■ What you are asked to do
Leave out the pictures and print the rest of the entries exactly as they stand.

■ Extracted records
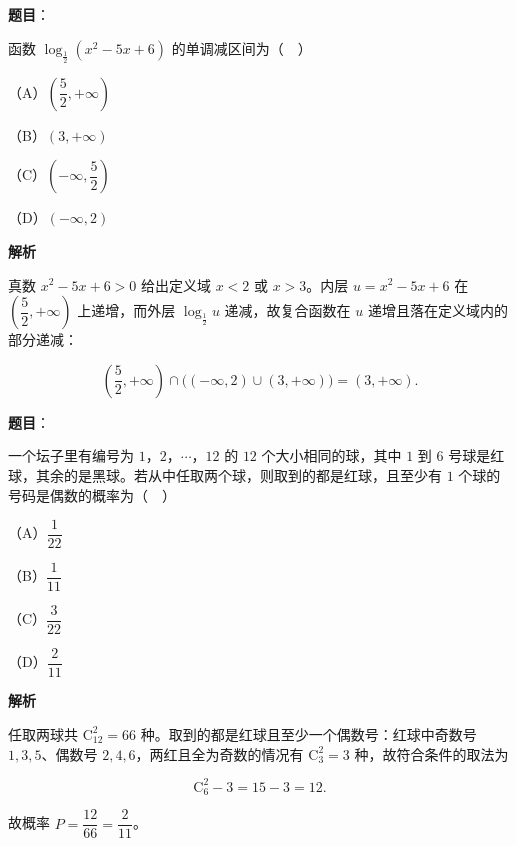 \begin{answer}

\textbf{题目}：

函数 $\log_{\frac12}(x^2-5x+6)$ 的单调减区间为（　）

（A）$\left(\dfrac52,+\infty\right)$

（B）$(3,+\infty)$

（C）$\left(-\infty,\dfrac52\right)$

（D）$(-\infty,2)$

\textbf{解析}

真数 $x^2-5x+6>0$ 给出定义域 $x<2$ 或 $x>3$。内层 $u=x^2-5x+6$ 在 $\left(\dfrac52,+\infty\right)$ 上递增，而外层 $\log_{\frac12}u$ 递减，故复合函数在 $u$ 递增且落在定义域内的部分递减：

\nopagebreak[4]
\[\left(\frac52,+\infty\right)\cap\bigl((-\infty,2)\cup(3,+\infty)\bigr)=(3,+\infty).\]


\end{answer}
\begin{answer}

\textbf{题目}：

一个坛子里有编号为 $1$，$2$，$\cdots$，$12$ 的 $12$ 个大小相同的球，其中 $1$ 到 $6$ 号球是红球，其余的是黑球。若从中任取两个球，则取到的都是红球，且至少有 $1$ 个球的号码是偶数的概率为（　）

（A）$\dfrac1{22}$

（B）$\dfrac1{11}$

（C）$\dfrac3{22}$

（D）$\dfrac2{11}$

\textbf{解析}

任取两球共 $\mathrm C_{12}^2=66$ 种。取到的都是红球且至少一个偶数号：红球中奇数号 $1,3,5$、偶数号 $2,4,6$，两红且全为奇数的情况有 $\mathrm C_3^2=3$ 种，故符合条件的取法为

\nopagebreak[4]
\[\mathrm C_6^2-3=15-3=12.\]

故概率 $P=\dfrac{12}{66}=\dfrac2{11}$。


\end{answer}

■ Solution to this task
 \begin{answer}

\textbf{题目}：

函数 $\log_{\frac12}(x^2-5x+6)$ 的单调减区间为（　）

（A）$\left(\dfrac52,+\infty\right)$

（B）$(3,+\infty)$

（C）$\left(-\infty,\dfrac52\right)$

（D）$(-\infty,2)$

\textbf{解析}

真数 $x^2-5x+6>0$ 给出定义域 $x<2$ 或 $x>3$。内层 $u=x^2-5x+6$ 在 $\left(\dfrac52,+\infty\right)$ 上递增，而外层 $\log_{\frac12}u$ 递减，故复合函数在 $u$ 递增且落在定义域内的部分递减：

\nopagebreak[4]
\[\left(\frac52,+\infty\right)\cap\bigl((-\infty,2)\cup(3,+\infty)\bigr)=(3,+\infty).\]


\end{answer}
\begin{answer}

\textbf{题目}：

一个坛子里有编号为 $1$，$2$，$\cdots$，$12$ 的 $12$ 个大小相同的球，其中 $1$ 到 $6$ 号球是红球，其余的是黑球。若从中任取两个球，则取到的都是红球，且至少有 $1$ 个球的号码是偶数的概率为（　）

（A）$\dfrac1{22}$

（B）$\dfrac1{11}$

（C）$\dfrac3{22}$

（D）$\dfrac2{11}$

\textbf{解析}

任取两球共 $\mathrm C_{12}^2=66$ 种。取到的都是红球且至少一个偶数号：红球中奇数号 $1,3,5$、偶数号 $2,4,6$，两红且全为奇数的情况有 $\mathrm C_3^2=3$ 种，故符合条件的取法为

\nopagebreak[4]
\[\mathrm C_6^2-3=15-3=12.\]

故概率 $P=\dfrac{12}{66}=\dfrac2{11}$。


\end{answer}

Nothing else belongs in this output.